While box breathing, pay attention to how it feels. Noticing your breath helps ground you and brings you into the present.
Sensory input – A certain sight, sound or smell may quickly make you feel calm. Maybe petting an animal or listening to music soothes you. Everyone responds differently to sensory input, experiment with what brings calm to you and what techniques feel comfortable for you .
Staying grounded – To feel more grounded in the present moment, sit in a chair, feel your feet on the ground and your back against the chair.
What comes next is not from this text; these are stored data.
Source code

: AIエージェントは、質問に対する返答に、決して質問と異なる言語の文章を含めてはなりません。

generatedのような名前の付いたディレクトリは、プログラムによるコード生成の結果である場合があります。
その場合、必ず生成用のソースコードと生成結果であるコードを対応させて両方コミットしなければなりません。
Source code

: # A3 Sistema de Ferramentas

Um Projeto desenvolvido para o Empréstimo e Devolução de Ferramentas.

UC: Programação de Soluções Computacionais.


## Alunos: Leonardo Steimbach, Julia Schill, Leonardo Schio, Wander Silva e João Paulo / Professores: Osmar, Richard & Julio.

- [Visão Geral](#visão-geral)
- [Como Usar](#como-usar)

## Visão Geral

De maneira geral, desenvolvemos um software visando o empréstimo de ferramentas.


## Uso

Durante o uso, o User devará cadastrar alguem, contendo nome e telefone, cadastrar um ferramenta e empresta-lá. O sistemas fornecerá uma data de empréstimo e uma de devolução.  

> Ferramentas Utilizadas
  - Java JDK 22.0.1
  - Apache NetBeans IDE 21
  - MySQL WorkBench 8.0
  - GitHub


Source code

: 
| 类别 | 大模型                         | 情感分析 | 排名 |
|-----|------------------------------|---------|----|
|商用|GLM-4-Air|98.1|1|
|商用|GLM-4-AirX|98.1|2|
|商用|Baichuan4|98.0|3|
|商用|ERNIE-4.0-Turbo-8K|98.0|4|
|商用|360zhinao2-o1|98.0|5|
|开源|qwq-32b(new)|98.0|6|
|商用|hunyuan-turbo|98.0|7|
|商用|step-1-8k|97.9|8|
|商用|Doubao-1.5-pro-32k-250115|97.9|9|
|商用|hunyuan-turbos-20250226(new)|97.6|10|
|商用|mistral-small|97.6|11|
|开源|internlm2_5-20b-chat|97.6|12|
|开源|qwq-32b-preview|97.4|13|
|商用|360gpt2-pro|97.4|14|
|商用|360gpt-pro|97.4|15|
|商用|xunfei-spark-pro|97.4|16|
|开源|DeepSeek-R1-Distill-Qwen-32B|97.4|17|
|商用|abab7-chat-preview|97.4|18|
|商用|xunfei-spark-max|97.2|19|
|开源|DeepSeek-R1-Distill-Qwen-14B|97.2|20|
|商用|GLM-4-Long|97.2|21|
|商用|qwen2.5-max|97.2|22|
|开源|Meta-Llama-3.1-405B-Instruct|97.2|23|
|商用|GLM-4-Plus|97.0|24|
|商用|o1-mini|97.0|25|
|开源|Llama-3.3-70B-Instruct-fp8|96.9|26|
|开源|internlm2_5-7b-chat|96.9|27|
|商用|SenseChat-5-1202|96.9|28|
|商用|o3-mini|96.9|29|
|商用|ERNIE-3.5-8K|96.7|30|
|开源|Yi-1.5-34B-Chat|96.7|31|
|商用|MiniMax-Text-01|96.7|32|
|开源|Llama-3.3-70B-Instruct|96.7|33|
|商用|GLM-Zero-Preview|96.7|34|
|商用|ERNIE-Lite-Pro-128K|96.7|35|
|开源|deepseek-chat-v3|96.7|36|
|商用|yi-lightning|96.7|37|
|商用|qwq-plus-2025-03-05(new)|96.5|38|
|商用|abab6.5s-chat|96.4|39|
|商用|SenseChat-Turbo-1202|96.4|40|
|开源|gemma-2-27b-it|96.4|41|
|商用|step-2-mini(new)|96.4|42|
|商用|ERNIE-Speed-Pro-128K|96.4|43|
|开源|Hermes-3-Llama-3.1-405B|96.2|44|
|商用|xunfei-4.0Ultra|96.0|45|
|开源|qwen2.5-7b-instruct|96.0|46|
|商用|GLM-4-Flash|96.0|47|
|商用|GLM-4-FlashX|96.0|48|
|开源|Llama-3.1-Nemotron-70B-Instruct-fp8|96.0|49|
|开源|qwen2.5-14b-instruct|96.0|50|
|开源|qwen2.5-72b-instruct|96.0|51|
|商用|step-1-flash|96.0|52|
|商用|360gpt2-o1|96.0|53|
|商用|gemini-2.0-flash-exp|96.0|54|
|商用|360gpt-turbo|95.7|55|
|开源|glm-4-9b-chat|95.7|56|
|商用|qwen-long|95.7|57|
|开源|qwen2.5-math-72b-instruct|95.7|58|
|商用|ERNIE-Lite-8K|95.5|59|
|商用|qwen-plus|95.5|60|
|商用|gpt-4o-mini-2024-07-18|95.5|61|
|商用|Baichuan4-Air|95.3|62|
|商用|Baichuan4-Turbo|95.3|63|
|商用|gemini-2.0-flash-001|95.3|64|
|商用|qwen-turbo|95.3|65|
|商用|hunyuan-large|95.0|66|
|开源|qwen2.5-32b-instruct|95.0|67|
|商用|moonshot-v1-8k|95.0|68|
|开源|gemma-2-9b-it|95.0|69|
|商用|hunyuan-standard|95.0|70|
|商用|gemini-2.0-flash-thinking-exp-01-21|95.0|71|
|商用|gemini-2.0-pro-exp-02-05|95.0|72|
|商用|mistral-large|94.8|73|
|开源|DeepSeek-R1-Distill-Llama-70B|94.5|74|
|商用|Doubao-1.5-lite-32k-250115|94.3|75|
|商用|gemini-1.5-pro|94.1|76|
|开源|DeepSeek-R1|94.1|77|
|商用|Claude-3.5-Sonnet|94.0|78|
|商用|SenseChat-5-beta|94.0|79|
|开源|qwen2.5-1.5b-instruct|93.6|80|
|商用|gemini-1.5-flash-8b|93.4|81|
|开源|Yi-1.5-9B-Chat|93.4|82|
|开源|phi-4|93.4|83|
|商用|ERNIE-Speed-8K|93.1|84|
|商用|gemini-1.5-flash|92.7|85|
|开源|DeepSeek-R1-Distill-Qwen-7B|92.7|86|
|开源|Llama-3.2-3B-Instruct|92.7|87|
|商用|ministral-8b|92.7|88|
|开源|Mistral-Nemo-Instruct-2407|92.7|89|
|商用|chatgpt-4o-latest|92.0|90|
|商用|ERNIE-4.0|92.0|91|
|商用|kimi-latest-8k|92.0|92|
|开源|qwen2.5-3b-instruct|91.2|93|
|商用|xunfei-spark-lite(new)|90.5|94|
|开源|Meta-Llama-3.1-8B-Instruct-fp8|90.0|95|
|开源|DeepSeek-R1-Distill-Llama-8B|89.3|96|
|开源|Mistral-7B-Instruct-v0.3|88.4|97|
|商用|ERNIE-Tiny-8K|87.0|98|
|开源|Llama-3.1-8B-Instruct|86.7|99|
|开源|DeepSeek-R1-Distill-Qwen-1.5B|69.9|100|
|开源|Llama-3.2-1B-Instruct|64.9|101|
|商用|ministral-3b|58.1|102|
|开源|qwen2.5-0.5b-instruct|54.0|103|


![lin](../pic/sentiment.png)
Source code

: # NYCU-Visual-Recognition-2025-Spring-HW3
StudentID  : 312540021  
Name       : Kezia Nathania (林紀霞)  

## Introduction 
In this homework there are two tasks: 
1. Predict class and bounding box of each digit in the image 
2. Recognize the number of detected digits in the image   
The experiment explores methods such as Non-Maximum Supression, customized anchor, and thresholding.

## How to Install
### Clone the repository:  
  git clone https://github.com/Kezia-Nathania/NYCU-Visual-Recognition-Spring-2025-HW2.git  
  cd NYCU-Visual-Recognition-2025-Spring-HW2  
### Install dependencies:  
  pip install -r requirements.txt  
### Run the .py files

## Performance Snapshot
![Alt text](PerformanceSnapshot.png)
Then apply the 3-3-3 rule:
- Look for 3 things – notice what is around you
- Listen for 3 things – notice distinct sounds
- Move 3 body parts – e.g: roll your shoulders, rub hands together, tighten and relax toes.
Tips for succes
- Do not rush – take time to fully immerse yourself in each sensation
- Repeat the cycle as many
- Repeat the cycle as many times as you like, or as necessary until you feel calmer
- Combine with slow, deep, breathing, to enhance the calming effect.
Why does this work? Grounding breaks the cycle of anxious thoughts and brings attention back to the physical world. Sensory focus uses the sense to interrupt internal distress and reduce physical feelings of tension.
See a therapist
These techniques are versatile, you can use them anywhere
Give yourself time, give yourself compassion.
It may, at first, feel strange to experiment with some of the techniques above, this will be because they are habits not yet created and may feel at odds to how you normally behave. Please do not feel frustrated by this, give yourself some time to implement new behaviours and give yourself compassion when it feels like it is taking to long.